Ora sede del Municipio di Caprino Veronese, Villa Carlotti è decorata con affreschi Sei e Settecenteschi, come quelli del salone centrale, ora adibito a sala del consiglio comunale, costituiti da medaglioni incorniciati da stucchi con scene di caccia e idilliache prospettive architettoniche.
Alcune sale della villa sono adibite a museo, attualmente oggetto di ampliamento, al fine di conservare reperti archeologici rinvenuti nella zona, prevalentemente dell’età del ferro, reperti paleontologici, storici e artistici. Tra questi ultimi trionfa, per importanza, il gruppo scultoreo del Compianto sul Cristo Morto, un gruppo di statue del Trecento in calcare organogeno, di tipica tradizione mitteleuropea, attribuito al Maestro di Sant’Anastasia.
Oscura e travagliata è la storia di questo gruppo di statue, originariamente policrome, la cui presenza a Caprino Veronese non è stato possibile spiegare. Il gruppo scultoreo in stile gotico italiano, una volta spostato dalla sua collocazione originaria nella cappella della Confraternita della Buona Morte nella chiesa del Santissimo Sacramento, per questioni “logistiche” subì l’asportazione della parte inferiore (dalla vita in giù) di tutte le statue, il taglio degli avanbracci di Giuseppe di Arimatea e di Nicodemo, e la sparizione della statua della Maddalena, al fine di permetterne la collocazione in una nicchia risicata alle spalle dell’altare maggiore.

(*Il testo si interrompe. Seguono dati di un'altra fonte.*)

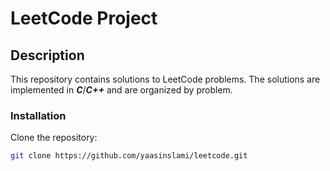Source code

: # LeetCode Project

## Description

This repository contains solutions to LeetCode problems. The solutions are implemented in ***C***/***C++*** and are organized by problem.



### Installation

 Clone the repository:

   ```bash
   git clone https://github.com/yaasinslami/leetcode.git
   ```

Dopo un restauro durato ben otto anni presso l’Opificio delle Pietre Dure di Firenze, le statue hanno trovato collocazione definitiva in una stanza del museo, appositamente allestita per una fruizione ideale e particolarmente suggestiva, preceduta da un percorso esplicativo delle vicissitudini dell’opera, e introdotta da una frase tratta dallo Stabat Mater di Jacopone da Todi che ben rappresenta la scena che, a momenti, ci si accinge ad ammirare: “… Piange la Madre pietosa contemplando le piaghe del Divino suo Figlio. Chi può trattenersi dal pianto davanti alla Madre di Cristo in tanto tormento?”.
La visione del gruppo, ritenuto l’opera più importante di questo genere in Italia, colpisce per la resa dei dettagli e l’estrema drammaticità della scena: dal volto tirato e disperatamente realistico del Cristo esanime al dolore più o meno composto della schiera di presenti che insieme a Maria, sono colpiti dall’atroce destino del Figlio di Dio. Come da tradizione fanno parte del gruppo, oltre al Cristo giacente e la Madonna, le figure di Nicodemo, Giuseppe di Arimatea, l’Apostolo Giovanni, Maria di Cleofa e Maria Salomè.